(TASK ITEM)
Because only the text is wanted, repeat the records below exactly and omit the pictures.

(Pictures paired with source code)
--------------------------------
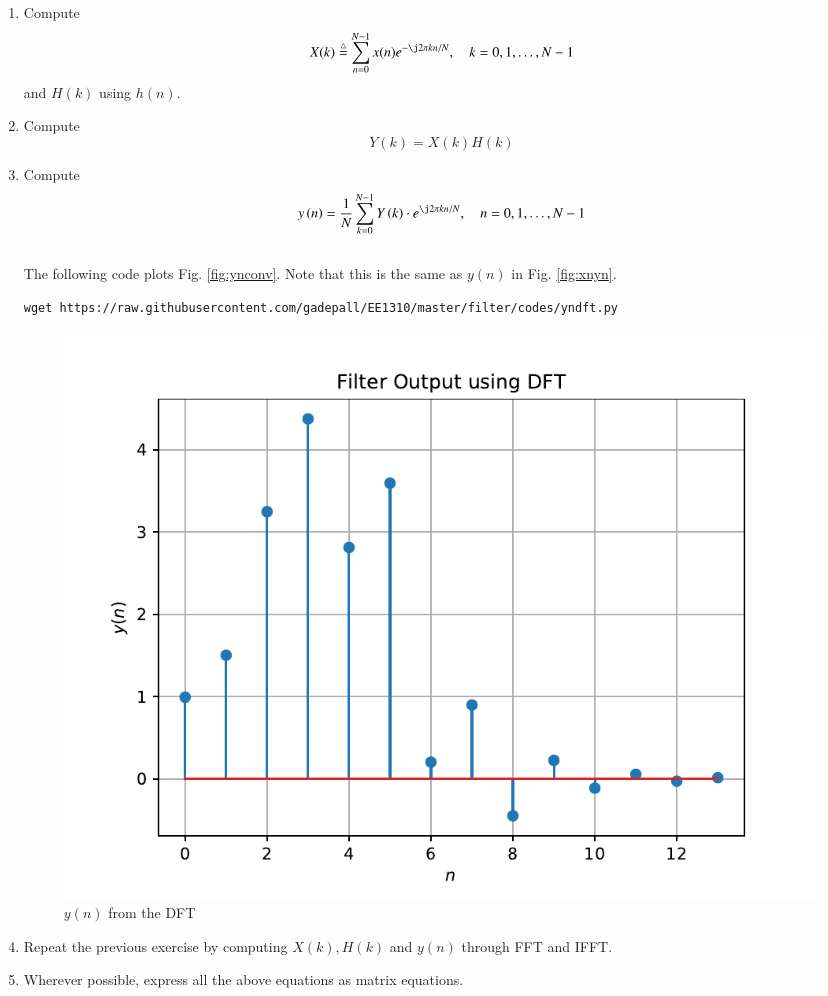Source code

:\documentclass[journal,12pt,twocolumn]{IEEEtran}
\renewcommand\thesection{\arabic{section}}
\begin{document}
	\begin{enumerate}[label=\thesection.\arabic*]
		\item
		Compute
		\begin{equation}
			X(k) \define \sum _{n=0}^{N-1}x(n) e^{-\j2\pi kn/N}, \quad k = 0,1,\dots, N-1
		\end{equation}
		and $H(k)$ using $h(n)$.
		\item Compute 
		\begin{equation}
			Y(k) = X(k)H(k)
		\end{equation}
		\item Compute
		\begin{equation}
			y\brak{n}={\frac {1}{N}}\sum _{k=0}^{N-1}Y\brak{k}\cdot e^{\j 2\pi kn/N},\quad n = 0,1,\dots, N-1
		\end{equation}
		\\
		\solution The following code plots Fig. \ref{fig:ynconv}. Note that this is the same as 
		$y(n)$ in  Fig. 
		\ref{fig:xnyn}. 
		\\[5pt]
		\begin{lstlisting}
wget https://raw.githubusercontent.com/gadepall/EE1310/master/filter/codes/yndft.py
		\end{lstlisting}
		\begin{figure}[!ht]
			\centering
			\includegraphics[width=\columnwidth]{./figs/yndft}
			\caption{$y(n)$ from the DFT}
			\label{fig:yndft}
		\end{figure}
		
		\item Repeat the previous exercise by computing $X(k), H(k)$ and $y(n)$ through FFT and 
		IFFT.
		\item Wherever possible, express all the above equations as matrix equations.
	\end{enumerate}
\end{document}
--------------------------------
(TASK RESPONSE)
Source code

:\documentclass[journal,12pt,twocolumn]{IEEEtran}
\renewcommand\thesection{\arabic{section}}
\begin{document}
	\begin{enumerate}[label=\thesection.\arabic*]
		\item
		Compute
		\begin{equation}
			X(k) \define \sum _{n=0}^{N-1}x(n) e^{-\j2\pi kn/N}, \quad k = 0,1,\dots, N-1
		\end{equation}
		and $H(k)$ using $h(n)$.
		\item Compute 
		\begin{equation}
			Y(k) = X(k)H(k)
		\end{equation}
		\item Compute
		\begin{equation}
			y\brak{n}={\frac {1}{N}}\sum _{k=0}^{N-1}Y\brak{k}\cdot e^{\j 2\pi kn/N},\quad n = 0,1,\dots, N-1
		\end{equation}
		\\
		\solution The following code plots Fig. \ref{fig:ynconv}. Note that this is the same as 
		$y(n)$ in  Fig. 
		\ref{fig:xnyn}. 
		\\[5pt]
		\begin{lstlisting}
wget https://raw.githubusercontent.com/gadepall/EE1310/master/filter/codes/yndft.py
		\end{lstlisting}
		\begin{figure}[!ht]
			\centering
			\includegraphics[width=\columnwidth]{./figs/yndft}
			\caption{$y(n)$ from the DFT}
			\label{fig:yndft}
		\end{figure}
		
		\item Repeat the previous exercise by computing $X(k), H(k)$ and $y(n)$ through FFT and 
		IFFT.
		\item Wherever possible, express all the above equations as matrix equations.
	\end{enumerate}
\end{document}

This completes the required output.